§ **Task material**
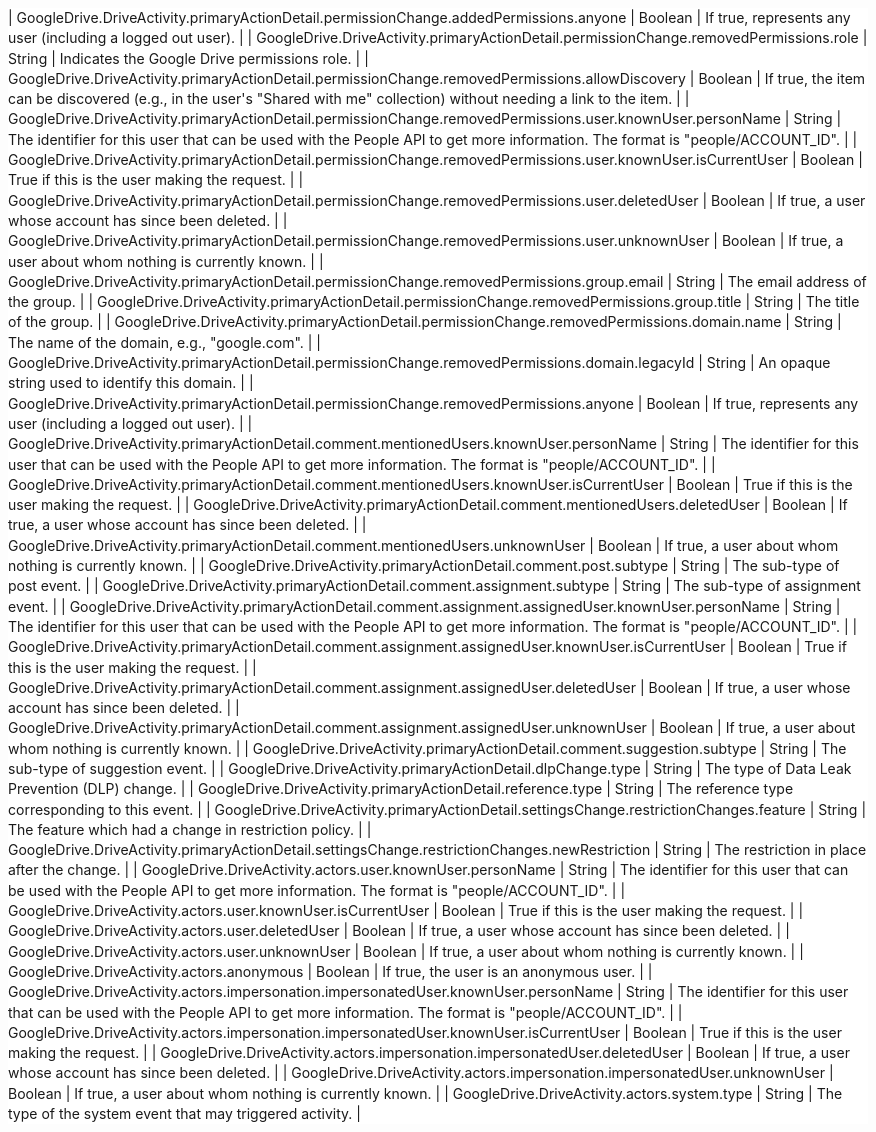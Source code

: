 | GoogleDrive.DriveActivity.primaryActionDetail.permissionChange.addedPermissions.anyone | Boolean | If true, represents any user \(including a logged out user\). | 
| GoogleDrive.DriveActivity.primaryActionDetail.permissionChange.removedPermissions.role | String | Indicates the Google Drive permissions role. | 
| GoogleDrive.DriveActivity.primaryActionDetail.permissionChange.removedPermissions.allowDiscovery | Boolean | If true, the item can be discovered \(e.g., in the user's "Shared with me" collection\) without needing a link to the item. | 
| GoogleDrive.DriveActivity.primaryActionDetail.permissionChange.removedPermissions.user.knownUser.personName | String | The identifier for this user that can be used with the People API to get more information. The format is "people/ACCOUNT_ID". | 
| GoogleDrive.DriveActivity.primaryActionDetail.permissionChange.removedPermissions.user.knownUser.isCurrentUser | Boolean | True if this is the user making the request. | 
| GoogleDrive.DriveActivity.primaryActionDetail.permissionChange.removedPermissions.user.deletedUser | Boolean | If true, a user whose account has since been deleted. | 
| GoogleDrive.DriveActivity.primaryActionDetail.permissionChange.removedPermissions.user.unknownUser | Boolean | If true, a user about whom nothing is currently known. | 
| GoogleDrive.DriveActivity.primaryActionDetail.permissionChange.removedPermissions.group.email | String | The email address of the group. | 
| GoogleDrive.DriveActivity.primaryActionDetail.permissionChange.removedPermissions.group.title | String | The title of the group. | 
| GoogleDrive.DriveActivity.primaryActionDetail.permissionChange.removedPermissions.domain.name | String | The name of the domain, e.g., "google.com". | 
| GoogleDrive.DriveActivity.primaryActionDetail.permissionChange.removedPermissions.domain.legacyId | String | An opaque string used to identify this domain. | 
| GoogleDrive.DriveActivity.primaryActionDetail.permissionChange.removedPermissions.anyone | Boolean | If true, represents any user \(including a logged out user\). | 
| GoogleDrive.DriveActivity.primaryActionDetail.comment.mentionedUsers.knownUser.personName | String | The identifier for this user that can be used with the People API to get more information. The format is "people/ACCOUNT_ID". | 
| GoogleDrive.DriveActivity.primaryActionDetail.comment.mentionedUsers.knownUser.isCurrentUser | Boolean | True if this is the user making the request. | 
| GoogleDrive.DriveActivity.primaryActionDetail.comment.mentionedUsers.deletedUser | Boolean | If true, a user whose account has since been deleted. | 
| GoogleDrive.DriveActivity.primaryActionDetail.comment.mentionedUsers.unknownUser | Boolean | If true, a user about whom nothing is currently known. | 
| GoogleDrive.DriveActivity.primaryActionDetail.comment.post.subtype | String | The sub-type of post event. | 
| GoogleDrive.DriveActivity.primaryActionDetail.comment.assignment.subtype | String | The sub-type of assignment event. | 
| GoogleDrive.DriveActivity.primaryActionDetail.comment.assignment.assignedUser.knownUser.personName | String | The identifier for this user that can be used with the People API to get more information. The format is "people/ACCOUNT_ID". | 
| GoogleDrive.DriveActivity.primaryActionDetail.comment.assignment.assignedUser.knownUser.isCurrentUser | Boolean | True if this is the user making the request. | 
| GoogleDrive.DriveActivity.primaryActionDetail.comment.assignment.assignedUser.deletedUser | Boolean | If true, a user whose account has since been deleted. | 
| GoogleDrive.DriveActivity.primaryActionDetail.comment.assignment.assignedUser.unknownUser | Boolean | If true, a user about whom nothing is currently known. | 
| GoogleDrive.DriveActivity.primaryActionDetail.comment.suggestion.subtype | String | The sub-type of suggestion event. | 
| GoogleDrive.DriveActivity.primaryActionDetail.dlpChange.type | String | The type of Data Leak Prevention \(DLP\) change. | 
| GoogleDrive.DriveActivity.primaryActionDetail.reference.type | String | The reference type corresponding to this event. | 
| GoogleDrive.DriveActivity.primaryActionDetail.settingsChange.restrictionChanges.feature | String | The feature which had a change in restriction policy. | 
| GoogleDrive.DriveActivity.primaryActionDetail.settingsChange.restrictionChanges.newRestriction | String | The restriction in place after the change. | 
| GoogleDrive.DriveActivity.actors.user.knownUser.personName | String | The identifier for this user that can be used with the People API to get more information. The format is "people/ACCOUNT_ID". | 
| GoogleDrive.DriveActivity.actors.user.knownUser.isCurrentUser | Boolean | True if this is the user making the request. | 
| GoogleDrive.DriveActivity.actors.user.deletedUser | Boolean | If true, a user whose account has since been deleted. | 
| GoogleDrive.DriveActivity.actors.user.unknownUser | Boolean | If true, a user about whom nothing is currently known. | 
| GoogleDrive.DriveActivity.actors.anonymous | Boolean | If true, the user is an anonymous user. | 
| GoogleDrive.DriveActivity.actors.impersonation.impersonatedUser.knownUser.personName | String | The identifier for this user that can be used with the People API to get more information. The format is "people/ACCOUNT_ID". | 
| GoogleDrive.DriveActivity.actors.impersonation.impersonatedUser.knownUser.isCurrentUser | Boolean | True if this is the user making the request. | 
| GoogleDrive.DriveActivity.actors.impersonation.impersonatedUser.deletedUser | Boolean | If true, a user whose account has since been deleted. | 
| GoogleDrive.DriveActivity.actors.impersonation.impersonatedUser.unknownUser | Boolean | If true, a user about whom nothing is currently known. | 
| GoogleDrive.DriveActivity.actors.system.type | String | The type of the system event that may triggered activity. |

§ **Try it**
Copy whichever lines in the listing above contain the word "mentionedUsers".

§ **Result**
| GoogleDrive.DriveActivity.primaryActionDetail.comment.mentionedUsers.knownUser.personName | String | The identifier for this user that can be used with the People API to get more information. The format is "people/ACCOUNT_ID". | 
| GoogleDrive.DriveActivity.primaryActionDetail.comment.mentionedUsers.knownUser.isCurrentUser | Boolean | True if this is the user making the request. | 
| GoogleDrive.DriveActivity.primaryActionDetail.comment.mentionedUsers.deletedUser | Boolean | If true, a user whose account has since been deleted. | 
| GoogleDrive.DriveActivity.primaryActionDetail.comment.mentionedUsers.unknownUser | Boolean | If true, a user about whom nothing is currently known. | 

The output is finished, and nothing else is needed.